Is there anything more envy-inspiring and seemingly unjust than imagining cashed-up humans on extravagant holidays? It's always fascinating to me to see how the other half spend their money. My Instagram is full of well-to-do Influencers posting snaps of holidays that are credited to the man of their household,"Thank you [insert booming husband's name] for taking me and the kids to [insert exotic, overpriced location] this year, you spoil us." That they are spoiled in terms of no longer being able to enjoy a holiday at anything less than a five star resort is clear, but the phrase is baffling. Is a family holiday not funded from the same pot of familial money, with a joint parenting effort from both attending adults? It certainly implies that there are separate pots overflowing with vast amounts of money, siloed off to one partner, rather than my own married experience which is one unified if not shaky mortgage and a small yet significantly overdrawn savings account.

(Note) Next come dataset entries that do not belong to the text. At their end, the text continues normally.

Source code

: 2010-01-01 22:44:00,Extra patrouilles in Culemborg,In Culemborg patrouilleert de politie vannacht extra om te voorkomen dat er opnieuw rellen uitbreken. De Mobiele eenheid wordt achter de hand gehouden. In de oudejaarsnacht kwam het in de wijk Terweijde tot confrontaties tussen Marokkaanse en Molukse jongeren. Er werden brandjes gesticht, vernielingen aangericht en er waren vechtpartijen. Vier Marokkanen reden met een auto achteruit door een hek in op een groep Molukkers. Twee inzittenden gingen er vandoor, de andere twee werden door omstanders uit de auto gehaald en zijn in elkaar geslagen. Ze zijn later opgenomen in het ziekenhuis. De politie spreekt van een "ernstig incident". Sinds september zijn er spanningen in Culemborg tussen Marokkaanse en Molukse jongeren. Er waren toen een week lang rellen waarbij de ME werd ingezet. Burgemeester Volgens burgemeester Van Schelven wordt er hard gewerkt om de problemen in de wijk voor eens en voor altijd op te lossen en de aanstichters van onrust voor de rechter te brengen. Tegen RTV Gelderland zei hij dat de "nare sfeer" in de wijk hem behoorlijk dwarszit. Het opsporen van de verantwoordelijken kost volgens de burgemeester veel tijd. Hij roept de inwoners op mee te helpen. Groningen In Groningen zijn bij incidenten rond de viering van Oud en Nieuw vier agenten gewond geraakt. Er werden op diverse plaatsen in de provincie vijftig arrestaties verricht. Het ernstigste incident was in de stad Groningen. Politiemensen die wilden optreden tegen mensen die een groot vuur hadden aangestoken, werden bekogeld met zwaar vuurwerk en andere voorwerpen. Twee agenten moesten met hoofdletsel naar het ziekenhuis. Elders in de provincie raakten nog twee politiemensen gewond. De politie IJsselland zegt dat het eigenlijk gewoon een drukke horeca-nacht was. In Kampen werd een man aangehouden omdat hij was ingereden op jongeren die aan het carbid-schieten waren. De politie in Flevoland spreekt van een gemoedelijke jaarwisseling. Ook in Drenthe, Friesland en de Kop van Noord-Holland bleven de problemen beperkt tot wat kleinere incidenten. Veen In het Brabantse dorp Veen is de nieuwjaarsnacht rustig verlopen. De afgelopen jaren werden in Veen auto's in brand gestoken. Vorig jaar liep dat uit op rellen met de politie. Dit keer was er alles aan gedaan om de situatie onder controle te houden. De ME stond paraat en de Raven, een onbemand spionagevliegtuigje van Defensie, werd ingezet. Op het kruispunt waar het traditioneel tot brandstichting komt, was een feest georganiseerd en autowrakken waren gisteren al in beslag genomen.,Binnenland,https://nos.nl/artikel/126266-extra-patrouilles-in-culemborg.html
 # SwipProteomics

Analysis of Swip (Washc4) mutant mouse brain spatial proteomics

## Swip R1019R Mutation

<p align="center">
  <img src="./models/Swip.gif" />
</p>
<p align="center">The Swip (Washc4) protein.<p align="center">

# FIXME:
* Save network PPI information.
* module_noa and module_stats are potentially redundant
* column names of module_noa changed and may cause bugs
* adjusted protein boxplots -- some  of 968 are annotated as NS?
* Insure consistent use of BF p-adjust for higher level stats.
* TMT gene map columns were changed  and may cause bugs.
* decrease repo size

Not only will most viewers watch White Lotus from living rooms and bedrooms, miles away from this year's magnificent Italian setting, in New Zealand, the show also aired on Monday evenings in staggered release, so we were drip-fed it on the worst night of the working week. There's no better day or time to watch a show about the elite upper class not enjoying their money and wallowing in deep chasms of insecurity. For anyone not rich, it's an alluring notion that excessive amounts of money will eventually result in as much anguish and unrest as scarcity does. This idea makes us feel better about not having wads of money at our feet, and we can reassure ourselves that being ultra wealthy is not only undesirable but a tacky offence. Oh, the embarrassment of riches!


As this seven-episode season played out, Elon Musk was revealing his autocratic hand and dastardly soul to the world through his Twitter takeover/sideshow. The exultation we might previously have held for tech billionaires has been waning since the beginning of the pandemic, as Mark "Zuck" Zuckerberg carried on building his bizarre metaverse while making fake apologies for all his mistakes, and Sam Bankman-Fried "accidentally" misplaced $8 billion of customers' money in his now collapsed FTX crypto empire. There's never been a better time to hate on the super rich. Cue: White Lotus with its moneyed and flawed characters full of ill desires, insecurities and greed, set to the tune of a murder-mystery.


This year's show wasn't entirely without reproach. It's fair to say Mike White doesn't quite "get" older female desire, as seen in the implausible romantic encounters embarked on by Tanya and a grotesque young mafia gigalo sort, and Valentina with her openly pitiful desperation to connect with a woman, apparently any lesbian will do. And while the 77 minute finale episode was packed with suspenseful blown-out drama which in many cases (bar one tremendous move) fizzled out to a weird simper, this was still the greatest TV show of 2022.


Delivering a hearty dose of schadenfreude, White Lotus shows us that extreme wealth might be able to buy you a spouse on a prenup and an exclusive holiday, but happiness might still end up costing more than you will ever have. As they say in Italy, it "costare una fortuna."